Azul founder David Neeleman anticipates the Brazilian airline’s cargo business will take off in the coming years thanks to booming growth of e-commerce in Latin America.

“Forty percent year-over-year,” Neeleman tells FlightGlobal on 17 March, speaking of Azul’s cargo business. “It’s going to get bigger and bigger, and then you get economies of scale, and you just keep getting bigger and bigger as you can deliver to more and more [destinations].”

The Sao-Paolo based airline, which last week reported a profit for the coronavirus-plagued fourth quarter of 2020, thinks its freight operation will help drive a post-pandemic recovery.

While passenger revenue crawls back to normal levels, Azul’s fourth-quarter cargo revenue jumped to R255 million ($45.7 million), up 66% from the same period in 2019. For the full year, its cargo revenue increased 31.8% over 2019 levels, to R705 million. 

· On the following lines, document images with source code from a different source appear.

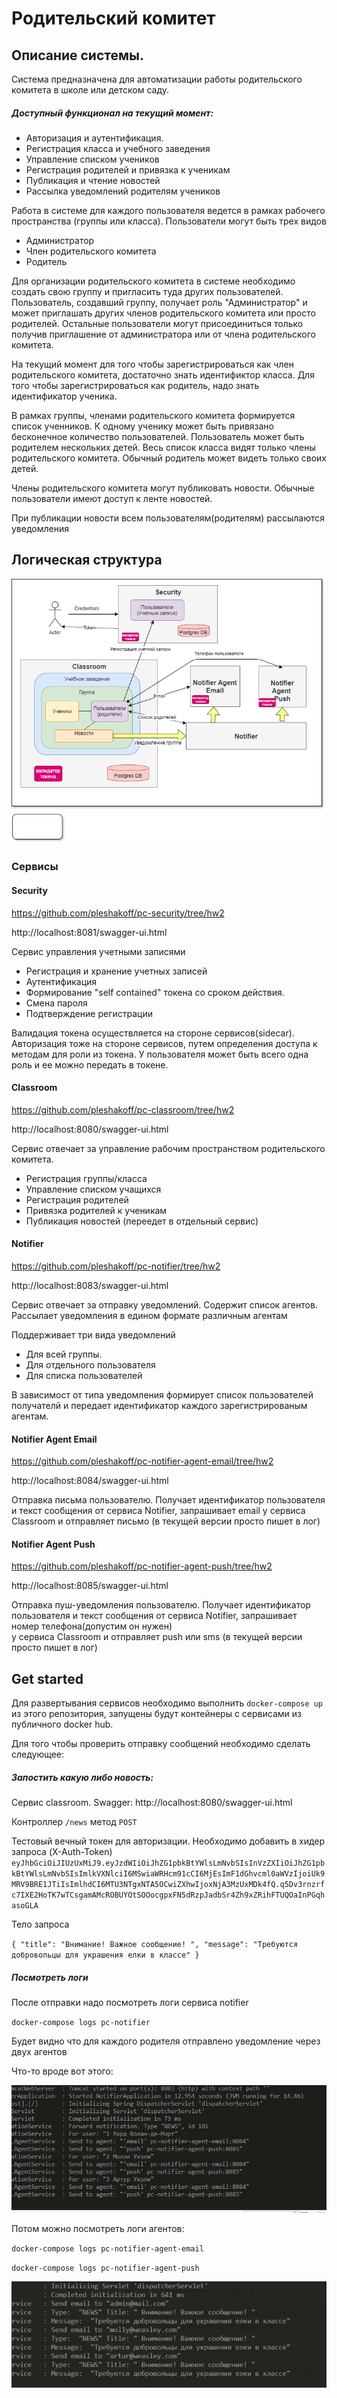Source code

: # Родительский комитет

## Описание системы. 
Система предназначена для автоматизации работы родительского комитета в школе или детском саду.

##### Доступный функционал на текущий момент: 

* Авторизация и аутентификация. 
* Регистрация класса и учебного заведения
* Управление списком учеников
* Регистрация родителей и привязка к ученикам
* Публикация и чтение новостей
* Рассылка уведомлений родителям учеников

Работа в системе для каждого пользователя ведется в рамках рабочего пространства (группы или класса). 
Пользователи могут быть трех видов 
* Администратор 
* Член родительского комитета 
* Родитель

Для организации родительского комитета  в системе необходимо создать свою группу и пригласить туда других пользователей.
Пользователь, создавший группу, получает роль "Администратор" и может приглашать других членов родительского комитета или просто родителей.
Остальные пользователи могут присоединиться только получив приглашение от администратора или от члена родительского комитета.

На текущий момент для того чтобы зарегистрироваться как член родительского комитета, достаточно знать идентификтор класса.
Для того чтобы зарегистрироваться как родитель, надо знать идентификатор ученика. 

В рамках группы, членами родительского комитета формируется список ученников. 
К одному ученику может быть привязано бесконечное количество пользователей.
Пользователь может быть родителем нескольких детей. Весь список класса видят только члены родительского комитета.
Обычный родитель может видеть только своих детей. 

Члены родительского комитета могут публиковать  новости. 
Обычные пользователи имеют доступ к ленте новостей.

При публикации новости всем пользователям(родителям) рассылаются уведомления    

## Логическая структура 

![alt text](https://github.com/pleshakoff/pc-root/blob/hw2/pics/parcom_hw2.png?raw=true"")

### Сервисы

#### Security 

https://github.com/pleshakoff/pc-security/tree/hw2

http://localhost:8081/swagger-ui.html

Сервис управления учетными записями 

* Регистрация и хранение учетных записей 
* Аутентификация 
* Формирование "self contained" токена со сроком действия.
* Смена пароля 
* Подтверждение регистрации 
    
Валидация токена осуществляется на стороне сервисов(sidecar).  
Авторизация тоже на стороне сервисов, путем определения доступа к методам для роли из токена.
У пользователя может быть всего одна роль и ее можно передать в токене.

#### Classroom 

https://github.com/pleshakoff/pc-classroom/tree/hw2

http://localhost:8080/swagger-ui.html


Сервис отвечает за управление рабочим пространством родительского комитета.

* Регистрация группы/класса
* Управление списком учащихся
* Регистрация родителей 
* Привязка родителей к ученикам
* Публикация новостей (переедет в отдельный сервис)  

#### Notifier  

https://github.com/pleshakoff/pc-notifier/tree/hw2

http://localhost:8083/swagger-ui.html

Сервис отвечает за отправку уведомлений. Содержит список агентов.
Рассылает уведомления в едином формате различным агентам

Поддерживает три вида уведомлений 

* Для всей группы. 
* Для отдельного пользователя 
* Для списка пользователей     

В зависимост от типа уведомления формирует список пользователей получателй  и передает идентификатор
каждого зарегистрированым агентам.   

#### Notifier Agent Email    

https://github.com/pleshakoff/pc-notifier-agent-email/tree/hw2

http://localhost:8084/swagger-ui.html

Отправка письма пользователю. 
Получает  идентификатор пользователя и текст сообщения от сервиса Notifier, запрашивает email 
у сервиса Classroom и отправляет письмо (в текущей версии просто пишет в лог) 

#### Notifier Agent Push    

https://github.com/pleshakoff/pc-notifier-agent-push/tree/hw2

http://localhost:8085/swagger-ui.html

Отправка пуш-уведомления пользователю. 
Получает  идентификатор пользователя и текст сообщения от сервиса Notifier, запрашивает номер телефона(допустим он нужен)  
у сервиса Classroom и отправляет push или sms (в текущей версии просто пишет в лог) 

## Get started 

Для развертывания сервисов необходимо выполнить `docker-compose up` из этого репозитория, запущены 
будут контейнеры с сервисами из публичного docker hub.

Для того чтобы проверить отправку сообщений необходимо сделать следующее: 

##### Запостить какую либо новость: 

Сервис classroom. Swagger: http://localhost:8080/swagger-ui.html

Контроллер `/news` метод `POST` 

Тестовый вечный токен для авторизации. Необходимо добавить в хидер запроса (X-Auth-Token)  
`eyJhbGciOiJIUzUxMiJ9.eyJzdWIiOiJhZG1pbkBtYWlsLmNvbSIsInVzZXIiOiJhZG1pbkBtYWlsLmNvbSIsImlkVXNlciI6MSwiaWRHcm91cCI6MjEsImF1dGhvcml0aWVzIjoiUk9MRV9BRE1JTiIsImlhdCI6MTU3NTgxNTA5OCwiZXhwIjoxNjA3MzUxMDk4fQ.q5Dv3rnzrfc7IXE2HoTK7wTCsgamAMcROBUYOtSOOocgpxFN5dRzpJadbSr4Zh9xZRihFTUQOaInPGqhasoGLA`

Тело запроса 

`{
  "title": "Внимание! Важное сообщение! ",
  "message": "Требуются добровольцы для украшения елки в классе"
}
`
##### Посмотреть логи

После отправки надо посмотреть логи сервиса notifier

`docker-compose logs pc-notifier`

Будет видно что для каждого родителя отправлено уведомление через двух агентов 

Что-то вроде вот этого: 

![alt text](https://github.com/pleshakoff/pc-root/blob/hw2/screen/log1hw2.png?raw=true"")



Потом можно посмотреть логи агентов: 

 `docker-compose logs pc-notifier-agent-email`
 
 `docker-compose logs pc-notifier-agent-push`
  
![alt text](https://github.com/pleshakoff/pc-root/blob/hw2/screen/log2hw2.png?raw=true"")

The carrier expects the sharp upward cargo trend will continue as it partners with e-commerce companies that are desperately searching for delivery solutions to far-flung cities across the vast country.

Azul

Source: Azul

Azul expects cargo to grow by 40% year-on-year

With the e-commerce sector still in its infancy in Brazil, Azul is poised to take advantage of that huge opportunity, says Neeleman, also Azul’s chairman.

“Brazil has infrastructure problems. They don’t have an equivalent to UPS or FedEx down there. They have the postal service,” he says. “People order stuff and it comes in two weeks. You just can’t get overnight there.”

Azul’s fleet of 162 aircraft, which range from nine-passenger Cessna Caravan turboprops to widebody Airbus A330s, allows the airline to quickly shift aircraft among routes in response to demand, and makes it one of the biggest logistics companies in the country. That lets Azul score tens of millions in revenue from its freight operations monthly.

“We serve 3,200 communities with our logistics operation in Brazil – so we’re filling a need that didn’t exist,” Neeleman says. “If we can [deliver a package] within one or two days, it just changes the volume completely.”

On 4 March, Azul posted a R543.4 million profit for the fourth quarter of 2020. Although down 38% from its fourth-quarter 2019 profit, the carrier stands out among the world’s airlines for turning a profit at all amid the Covid-19 pandemic.

In addition to the positive cargo news, factors key to Azul’s recovery, executives said, include fleet flexibility, increasing domestic-travel demand and limited competition, with Azul facing no airline competitor on more than 70% of its routes.

SECOND VIRUS WAVE

Azul has also said that Brazilian domestic air travel demand has recovered at among the fastest rates in the world.

In the final three months of 2020, Azul flew 91% of its pre-pandemic capacity with an average load factor of 81%. By March, it was operating 700 flights daily to 117 destinations, more than before the pandemic.

However, a new wave of the highly contagious virus has hit Brazil in the past few weeks, and the airline will likely have to cancel “maybe 50 flights a day” for “a short period of time”, Neeleman says.

On 8 March, Azul reported a February load factor of 79%, with domestic capacity 9.3% higher than in 2019. Chief executive John Rodgerson said at the time that “the next couple of months will be challenging with weak seasonality and the second wave of the pandemic”.

“It’s unfortunate, it’s summer down there, you wouldn’t expect there would be that much transmission,” Neeleman says.